A day after announcing his decision to return to the University of Iowa for another season, Tyler Cook created almost as many questions as he answered.
Cook told reporters that he plans to change his jersey number from 5 to 25, but he declined to say why.
He said he had a "legitimate" NBA opportunity that made his choice difficult, but he would not specify what that meant.
What Cook did say is that he plans to be a better defender and a better leader and to do everything he can next season to help the Hawkeyes bounce back from their first losing record in seven years.
But he admitted that he struggled with the decision of what to do as he worked out for NBA teams over the past several weeks. He wasn’t really sure until Wednesday morning what he planned to do.
"It was hard," Cook said during a teleconference with reporters. "We had a lot of opportunities both ways, whether to stay in school or stay in the draft. … We just felt like coming back to Iowa was the smart decision to make."
Cook and teammate Isaiah Moss both went through the NBA draft process before opting to return to college. With Moss, it was a foregone conclusion that he would be back at Iowa. In Cook’s case, there were serious doubts right up until a few hours before the NCAA deadline for withdrawing from the draft.
Iowa coach Fran McCaffery said he wasn’t at all surprised at the way it played out.
"I’m sort of baffled by everybody’s surprise," McCaffery said. "The kid wants to play in the NBA, and I want him to play in the NBA. I want to be part of helping him reach his dream. But he’s intelligent and he has incredible parents, and what they did is go through the process, and they did exactly what they said they were going to do.
"He felt it was in his best interest at this time to come back, and that’s what he said he was going to do all along. If the indications were that he was going to be a first-round pick, he’d be gone, and he should be gone.
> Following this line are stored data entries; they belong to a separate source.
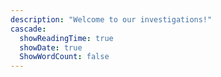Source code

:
 ```yaml
---
description: "Welcome to our investigations!"
cascade:
  showReadingTime: true
  showDate: true
  ShowWordCount: false
---
```



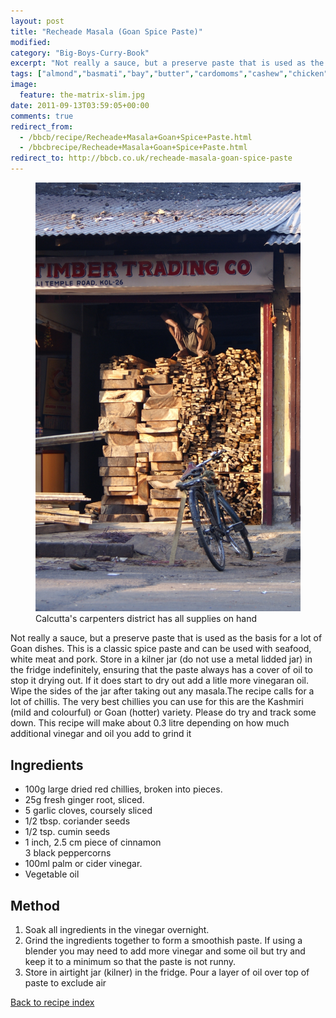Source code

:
 ```yaml
---
layout: post
title: "Recheade Masala (Goan Spice Paste)"
modified:
category: "Big-Boys-Curry-Book"
excerpt: "Not really a sauce, but a preserve paste that is used as the basis for"
tags: ["almond","basmati","bay","butter","cardomoms","cashew","chicken","cinnamon","cloves","cumin","ghee","lamb","mace","nuts","pepper","rice","saffron","turmeric"]
image:
  feature: the-matrix-slim.jpg
date: 2011-09-13T03:59:05+00:00
comments: true
redirect_from: 
  - /bbcb/recipe/Recheade+Masala+Goan+Spice+Paste.html
  - /bbcbrecipe/Recheade+Masala+Goan+Spice+Paste.html
redirect_to: http://bbcb.co.uk/recheade-masala-goan-spice-paste
---
```


<figure>
	<a href="/images/bbcb/pict1467.jpg" alt="Carpenter, Calcutta, India" title="Carpenter, Calcutta, India &#169; Ashley Kitson 12/09/2011"><img src="/images/bbcb/pict1467.jpg"/></a>
	<figcaption>Calcutta's carpenters district has all supplies on hand</figcaption>
</figure>

Not really a sauce, but a preserve paste that is used as the basis for a lot of Goan dishes. This is a classic spice paste and can be used with seafood, white meat and pork. Store in a kilner jar (do not use a metal lidded jar) in the fridge indefinitely, ensuring that the paste always has a cover of oil to stop it drying out. If it does start to dry    out add a litle more vinegaran oil. Wipe the sides of the jar after taking out any masala.The recipe calls for a lot of chillis. The very best chillies you can use for this are the Kashmiri (mild and colourful) or Goan (hotter) variety. Please do try and track some down. This recipe will make about 0.3 litre depending on how much additional vinegar and oil you add to grind it
        
## Ingredients
        
<ul><li>100g large dried red chillies, broken into pieces.</li><li>25g fresh ginger root, sliced.</li><li>5 garlic cloves, coursely sliced</li><li>1/2 tbsp. coriander seeds</li><li>1/2 tsp. cumin seeds</li><li>1 inch, 2.5 cm piece of cinnamon<br>3 black peppercorns</li><li>100ml palm or cider vinegar.</li><li>Vegetable oil</li></ul>
        
## Method

<ol><li>Soak all ingredients in the vinegar overnight.</li><li>Grind the ingredients together to form a smoothish paste. If using a blender you may need to add more vinegar and some oil but try and keep it to a minimum so that the paste is not runny.</li><li>Store in airtight jar (kilner) in the fridge. Pour a layer of oil over top of paste to exclude air</li></ol>   

<a href="/bbcb">Back to recipe index</a>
He should go if he’s a first-round pick. I think everybody over-analyzed what happened. He did exactly what he said he was going to do. Pretty simple."
Cook said he received a crash course in NBA 101 over the past few weeks.
"I learned a lot," he said. "I could talk for hours about the different things I learned, not only about myself but also the process and about what it’s going to take to be a player in the NBA."
He said he found that the actual on-court workouts he did with six teams — Boston, Cleveland, San Antonio, Denver, Brooklyn and Oklahoma City — seemed less important than the interviews that accompanied the workouts.
The teams already had broken down his game from watching video. They seemed more interested in seeing how he carried himself and how he conducted himself in the interviews.
Not surprisingly, part of their critique involved defense. The 6-foot-9, 255-pound forward was told he needs to be able to guard players of any size, from centers to point guards, and needs to continue to work on perimeter shooting.
"When I get there, the chances of me being option 1A are very slim," Cook said. "I’ve got to be able to play whatever role they need me to do. … The common theme was just to be prepared, be ready to do whatever they need me to do."
McCaffery said he knows Cook is the type of person who will take all of the advice he received very seriously.
"He’ll be diligent in his pursuit of his dream, but at the same time he has always put winning above everything," McCaffery said.
"What I think you’re going to see is a guy going into his junior year who really puts the time in on his own to get better, and he’s going to be better than he was last year, just like he was better last year than he was the year before," the coach added. "So if you see those numbers go up again, it’s going to have a great impact on our team’s ability to be successful. … He’s hungry, and he’s ready to go."
McCaffery said Cook already has told him that he wants to be one of the primary leaders of a team that will include just one senior (Bettendorf’s Nicholas Baer) next season.
"He recognizes that we lost 19 games last year," McCaffery said, "and he’s got to be the guy who leads in the locker room, leads in the weight room, leads on the floor. I’ve encouraged him to be that guy."